WORK INSTRUCTION: Retype the data that follows line by line, exactly, and leave its pictures out.

LISTED ENTRIES:

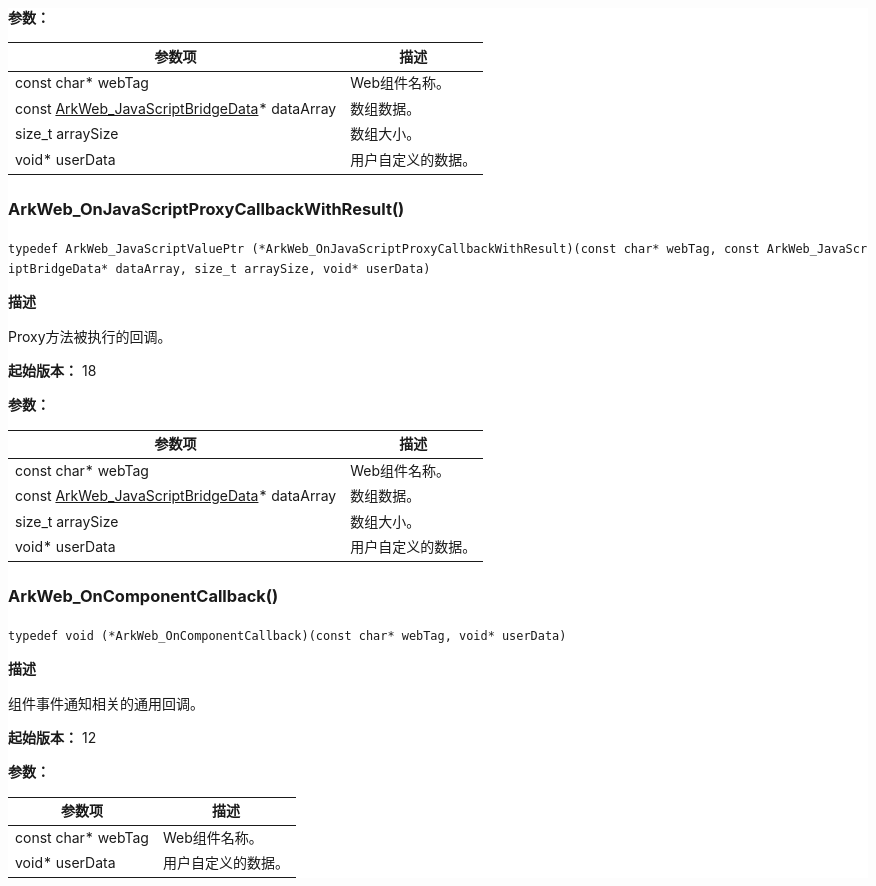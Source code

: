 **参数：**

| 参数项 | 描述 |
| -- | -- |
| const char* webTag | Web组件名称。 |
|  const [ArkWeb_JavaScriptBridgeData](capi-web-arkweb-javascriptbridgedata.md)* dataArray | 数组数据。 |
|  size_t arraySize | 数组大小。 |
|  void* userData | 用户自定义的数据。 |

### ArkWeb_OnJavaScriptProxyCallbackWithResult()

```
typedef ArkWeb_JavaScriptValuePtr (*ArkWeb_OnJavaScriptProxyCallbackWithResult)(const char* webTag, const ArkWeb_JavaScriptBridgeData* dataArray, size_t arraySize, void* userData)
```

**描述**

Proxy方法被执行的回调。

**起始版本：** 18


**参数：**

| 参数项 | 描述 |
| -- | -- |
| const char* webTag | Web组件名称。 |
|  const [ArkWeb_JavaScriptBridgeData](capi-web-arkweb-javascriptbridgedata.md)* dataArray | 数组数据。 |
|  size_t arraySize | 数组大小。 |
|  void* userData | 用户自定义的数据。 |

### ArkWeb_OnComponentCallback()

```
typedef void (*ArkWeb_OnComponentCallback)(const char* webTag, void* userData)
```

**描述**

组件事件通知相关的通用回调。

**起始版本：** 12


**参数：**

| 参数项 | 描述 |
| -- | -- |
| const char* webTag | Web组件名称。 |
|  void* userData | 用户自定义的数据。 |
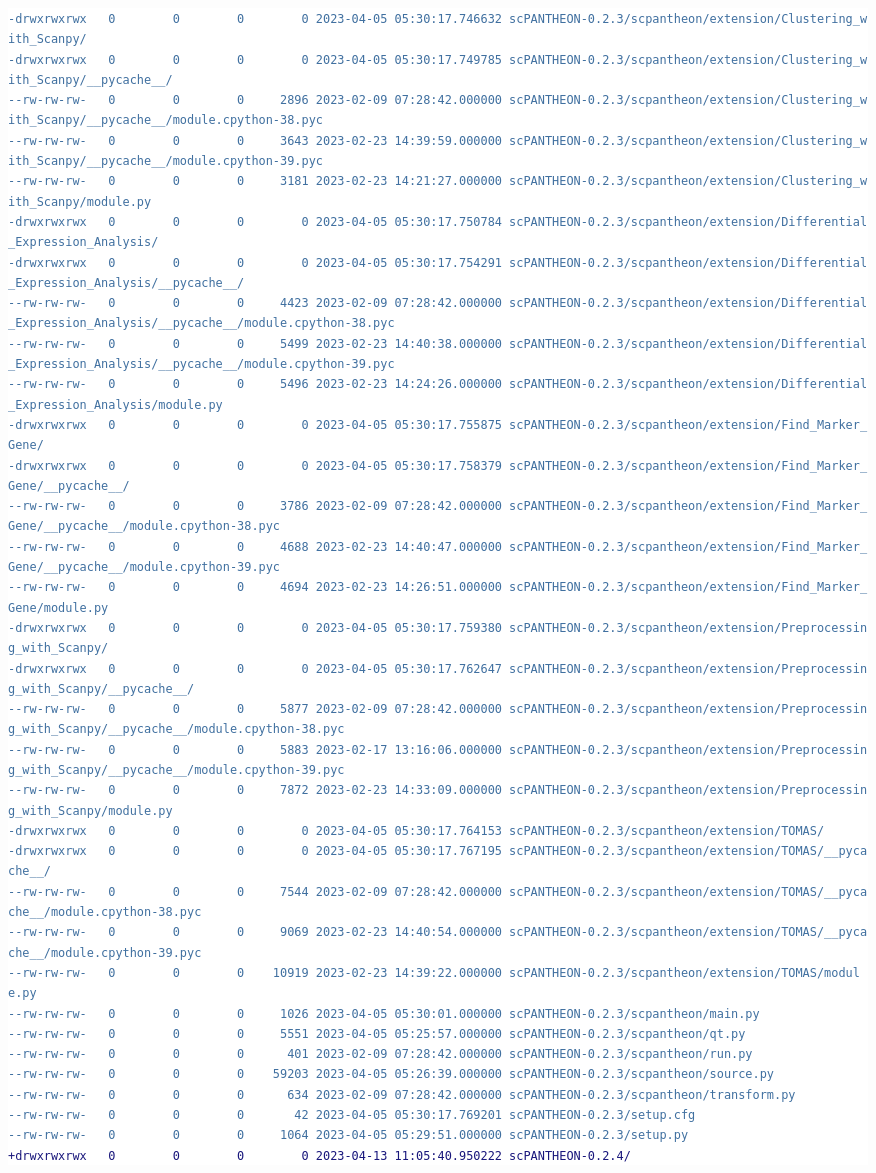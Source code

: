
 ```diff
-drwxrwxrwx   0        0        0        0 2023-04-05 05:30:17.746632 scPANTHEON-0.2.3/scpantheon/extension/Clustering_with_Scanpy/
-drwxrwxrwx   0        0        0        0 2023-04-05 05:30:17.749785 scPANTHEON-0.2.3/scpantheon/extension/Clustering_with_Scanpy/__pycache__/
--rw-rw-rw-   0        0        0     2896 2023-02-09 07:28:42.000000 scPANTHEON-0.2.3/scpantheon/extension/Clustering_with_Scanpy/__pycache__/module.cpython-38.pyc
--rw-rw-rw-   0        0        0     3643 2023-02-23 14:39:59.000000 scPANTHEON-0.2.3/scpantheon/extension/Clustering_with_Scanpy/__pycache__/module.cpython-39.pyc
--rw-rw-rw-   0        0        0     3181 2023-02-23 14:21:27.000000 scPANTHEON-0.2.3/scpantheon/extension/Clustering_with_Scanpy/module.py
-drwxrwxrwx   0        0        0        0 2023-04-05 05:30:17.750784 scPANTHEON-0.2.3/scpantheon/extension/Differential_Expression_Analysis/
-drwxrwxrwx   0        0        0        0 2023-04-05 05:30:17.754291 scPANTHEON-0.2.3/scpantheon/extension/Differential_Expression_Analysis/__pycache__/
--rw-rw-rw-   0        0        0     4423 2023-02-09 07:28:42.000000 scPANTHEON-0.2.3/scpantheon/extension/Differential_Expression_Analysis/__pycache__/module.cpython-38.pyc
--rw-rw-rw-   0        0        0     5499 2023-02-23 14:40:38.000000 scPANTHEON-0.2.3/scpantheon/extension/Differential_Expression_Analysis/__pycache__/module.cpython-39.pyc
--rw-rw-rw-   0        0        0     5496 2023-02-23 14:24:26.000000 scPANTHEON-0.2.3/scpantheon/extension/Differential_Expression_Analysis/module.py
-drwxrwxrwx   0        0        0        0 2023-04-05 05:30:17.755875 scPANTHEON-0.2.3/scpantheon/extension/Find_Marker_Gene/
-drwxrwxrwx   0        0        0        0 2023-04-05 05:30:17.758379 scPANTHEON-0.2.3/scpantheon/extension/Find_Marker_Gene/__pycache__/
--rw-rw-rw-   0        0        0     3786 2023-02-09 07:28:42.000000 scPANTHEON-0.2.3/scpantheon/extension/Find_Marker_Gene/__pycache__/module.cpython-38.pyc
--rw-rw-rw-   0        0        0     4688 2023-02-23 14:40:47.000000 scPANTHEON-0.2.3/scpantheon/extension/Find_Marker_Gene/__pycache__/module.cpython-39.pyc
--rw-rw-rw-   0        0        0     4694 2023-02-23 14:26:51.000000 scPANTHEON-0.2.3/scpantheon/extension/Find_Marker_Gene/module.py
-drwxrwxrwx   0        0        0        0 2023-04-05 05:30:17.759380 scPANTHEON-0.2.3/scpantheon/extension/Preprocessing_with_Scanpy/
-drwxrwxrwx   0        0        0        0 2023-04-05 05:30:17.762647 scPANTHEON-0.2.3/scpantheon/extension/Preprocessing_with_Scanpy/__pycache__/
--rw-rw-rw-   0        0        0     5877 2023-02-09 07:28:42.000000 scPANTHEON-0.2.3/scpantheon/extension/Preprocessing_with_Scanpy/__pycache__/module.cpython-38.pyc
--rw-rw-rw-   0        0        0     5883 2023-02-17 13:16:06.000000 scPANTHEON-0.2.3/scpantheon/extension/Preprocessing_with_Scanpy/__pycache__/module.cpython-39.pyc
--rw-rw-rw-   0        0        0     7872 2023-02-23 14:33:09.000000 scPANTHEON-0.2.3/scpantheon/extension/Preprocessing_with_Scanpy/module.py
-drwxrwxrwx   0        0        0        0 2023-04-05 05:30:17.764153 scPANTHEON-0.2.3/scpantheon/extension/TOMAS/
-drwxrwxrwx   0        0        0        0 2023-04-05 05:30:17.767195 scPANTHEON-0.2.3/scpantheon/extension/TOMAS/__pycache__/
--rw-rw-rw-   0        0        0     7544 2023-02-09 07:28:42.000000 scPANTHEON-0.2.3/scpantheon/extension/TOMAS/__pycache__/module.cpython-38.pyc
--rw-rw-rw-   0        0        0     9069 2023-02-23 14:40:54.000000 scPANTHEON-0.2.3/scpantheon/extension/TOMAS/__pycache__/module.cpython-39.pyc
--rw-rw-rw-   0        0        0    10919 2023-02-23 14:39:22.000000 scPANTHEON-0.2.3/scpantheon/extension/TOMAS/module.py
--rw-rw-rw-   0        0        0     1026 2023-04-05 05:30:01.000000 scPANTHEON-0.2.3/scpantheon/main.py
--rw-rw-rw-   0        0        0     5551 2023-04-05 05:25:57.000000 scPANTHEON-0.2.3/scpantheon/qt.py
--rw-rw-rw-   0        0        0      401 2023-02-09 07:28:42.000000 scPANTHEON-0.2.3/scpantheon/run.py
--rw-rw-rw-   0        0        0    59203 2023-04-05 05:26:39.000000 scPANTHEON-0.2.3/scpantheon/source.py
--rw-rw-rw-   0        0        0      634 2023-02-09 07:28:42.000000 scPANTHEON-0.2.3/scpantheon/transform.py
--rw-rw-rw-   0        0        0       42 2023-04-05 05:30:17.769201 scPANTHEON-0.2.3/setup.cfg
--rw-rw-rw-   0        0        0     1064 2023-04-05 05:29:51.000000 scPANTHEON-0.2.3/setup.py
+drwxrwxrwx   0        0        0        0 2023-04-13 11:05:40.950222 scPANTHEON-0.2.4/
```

OUTPUT OF THE EXERCISE:
Source code

: **参数：**

| 参数项 | 描述 |
| -- | -- |
| const char* webTag | Web组件名称。 |
|  const [ArkWeb_JavaScriptBridgeData](capi-web-arkweb-javascriptbridgedata.md)* dataArray | 数组数据。 |
|  size_t arraySize | 数组大小。 |
|  void* userData | 用户自定义的数据。 |

### ArkWeb_OnJavaScriptProxyCallbackWithResult()

```
typedef ArkWeb_JavaScriptValuePtr (*ArkWeb_OnJavaScriptProxyCallbackWithResult)(const char* webTag, const ArkWeb_JavaScriptBridgeData* dataArray, size_t arraySize, void* userData)
```

**描述**

Proxy方法被执行的回调。

**起始版本：** 18


**参数：**

| 参数项 | 描述 |
| -- | -- |
| const char* webTag | Web组件名称。 |
|  const [ArkWeb_JavaScriptBridgeData](capi-web-arkweb-javascriptbridgedata.md)* dataArray | 数组数据。 |
|  size_t arraySize | 数组大小。 |
|  void* userData | 用户自定义的数据。 |

### ArkWeb_OnComponentCallback()

```
typedef void (*ArkWeb_OnComponentCallback)(const char* webTag, void* userData)
```

**描述**

组件事件通知相关的通用回调。

**起始版本：** 12


**参数：**

| 参数项 | 描述 |
| -- | -- |
| const char* webTag | Web组件名称。 |
|  void* userData | 用户自定义的数据。 |
Source code

:
 ```diff
-drwxrwxrwx   0        0        0        0 2023-04-05 05:30:17.746632 scPANTHEON-0.2.3/scpantheon/extension/Clustering_with_Scanpy/
-drwxrwxrwx   0        0        0        0 2023-04-05 05:30:17.749785 scPANTHEON-0.2.3/scpantheon/extension/Clustering_with_Scanpy/__pycache__/
--rw-rw-rw-   0        0        0     2896 2023-02-09 07:28:42.000000 scPANTHEON-0.2.3/scpantheon/extension/Clustering_with_Scanpy/__pycache__/module.cpython-38.pyc
--rw-rw-rw-   0        0        0     3643 2023-02-23 14:39:59.000000 scPANTHEON-0.2.3/scpantheon/extension/Clustering_with_Scanpy/__pycache__/module.cpython-39.pyc
--rw-rw-rw-   0        0        0     3181 2023-02-23 14:21:27.000000 scPANTHEON-0.2.3/scpantheon/extension/Clustering_with_Scanpy/module.py
-drwxrwxrwx   0        0        0        0 2023-04-05 05:30:17.750784 scPANTHEON-0.2.3/scpantheon/extension/Differential_Expression_Analysis/
-drwxrwxrwx   0        0        0        0 2023-04-05 05:30:17.754291 scPANTHEON-0.2.3/scpantheon/extension/Differential_Expression_Analysis/__pycache__/
--rw-rw-rw-   0        0        0     4423 2023-02-09 07:28:42.000000 scPANTHEON-0.2.3/scpantheon/extension/Differential_Expression_Analysis/__pycache__/module.cpython-38.pyc
--rw-rw-rw-   0        0        0     5499 2023-02-23 14:40:38.000000 scPANTHEON-0.2.3/scpantheon/extension/Differential_Expression_Analysis/__pycache__/module.cpython-39.pyc
--rw-rw-rw-   0        0        0     5496 2023-02-23 14:24:26.000000 scPANTHEON-0.2.3/scpantheon/extension/Differential_Expression_Analysis/module.py
-drwxrwxrwx   0        0        0        0 2023-04-05 05:30:17.755875 scPANTHEON-0.2.3/scpantheon/extension/Find_Marker_Gene/
-drwxrwxrwx   0        0        0        0 2023-04-05 05:30:17.758379 scPANTHEON-0.2.3/scpantheon/extension/Find_Marker_Gene/__pycache__/
--rw-rw-rw-   0        0        0     3786 2023-02-09 07:28:42.000000 scPANTHEON-0.2.3/scpantheon/extension/Find_Marker_Gene/__pycache__/module.cpython-38.pyc
--rw-rw-rw-   0        0        0     4688 2023-02-23 14:40:47.000000 scPANTHEON-0.2.3/scpantheon/extension/Find_Marker_Gene/__pycache__/module.cpython-39.pyc
--rw-rw-rw-   0        0        0     4694 2023-02-23 14:26:51.000000 scPANTHEON-0.2.3/scpantheon/extension/Find_Marker_Gene/module.py
-drwxrwxrwx   0        0        0        0 2023-04-05 05:30:17.759380 scPANTHEON-0.2.3/scpantheon/extension/Preprocessing_with_Scanpy/
-drwxrwxrwx   0        0        0        0 2023-04-05 05:30:17.762647 scPANTHEON-0.2.3/scpantheon/extension/Preprocessing_with_Scanpy/__pycache__/
--rw-rw-rw-   0        0        0     5877 2023-02-09 07:28:42.000000 scPANTHEON-0.2.3/scpantheon/extension/Preprocessing_with_Scanpy/__pycache__/module.cpython-38.pyc
--rw-rw-rw-   0        0        0     5883 2023-02-17 13:16:06.000000 scPANTHEON-0.2.3/scpantheon/extension/Preprocessing_with_Scanpy/__pycache__/module.cpython-39.pyc
--rw-rw-rw-   0        0        0     7872 2023-02-23 14:33:09.000000 scPANTHEON-0.2.3/scpantheon/extension/Preprocessing_with_Scanpy/module.py
-drwxrwxrwx   0        0        0        0 2023-04-05 05:30:17.764153 scPANTHEON-0.2.3/scpantheon/extension/TOMAS/
-drwxrwxrwx   0        0        0        0 2023-04-05 05:30:17.767195 scPANTHEON-0.2.3/scpantheon/extension/TOMAS/__pycache__/
--rw-rw-rw-   0        0        0     7544 2023-02-09 07:28:42.000000 scPANTHEON-0.2.3/scpantheon/extension/TOMAS/__pycache__/module.cpython-38.pyc
--rw-rw-rw-   0        0        0     9069 2023-02-23 14:40:54.000000 scPANTHEON-0.2.3/scpantheon/extension/TOMAS/__pycache__/module.cpython-39.pyc
--rw-rw-rw-   0        0        0    10919 2023-02-23 14:39:22.000000 scPANTHEON-0.2.3/scpantheon/extension/TOMAS/module.py
--rw-rw-rw-   0        0        0     1026 2023-04-05 05:30:01.000000 scPANTHEON-0.2.3/scpantheon/main.py
--rw-rw-rw-   0        0        0     5551 2023-04-05 05:25:57.000000 scPANTHEON-0.2.3/scpantheon/qt.py
--rw-rw-rw-   0        0        0      401 2023-02-09 07:28:42.000000 scPANTHEON-0.2.3/scpantheon/run.py
--rw-rw-rw-   0        0        0    59203 2023-04-05 05:26:39.000000 scPANTHEON-0.2.3/scpantheon/source.py
--rw-rw-rw-   0        0        0      634 2023-02-09 07:28:42.000000 scPANTHEON-0.2.3/scpantheon/transform.py
--rw-rw-rw-   0        0        0       42 2023-04-05 05:30:17.769201 scPANTHEON-0.2.3/setup.cfg
--rw-rw-rw-   0        0        0     1064 2023-04-05 05:29:51.000000 scPANTHEON-0.2.3/setup.py
+drwxrwxrwx   0        0        0        0 2023-04-13 11:05:40.950222 scPANTHEON-0.2.4/
```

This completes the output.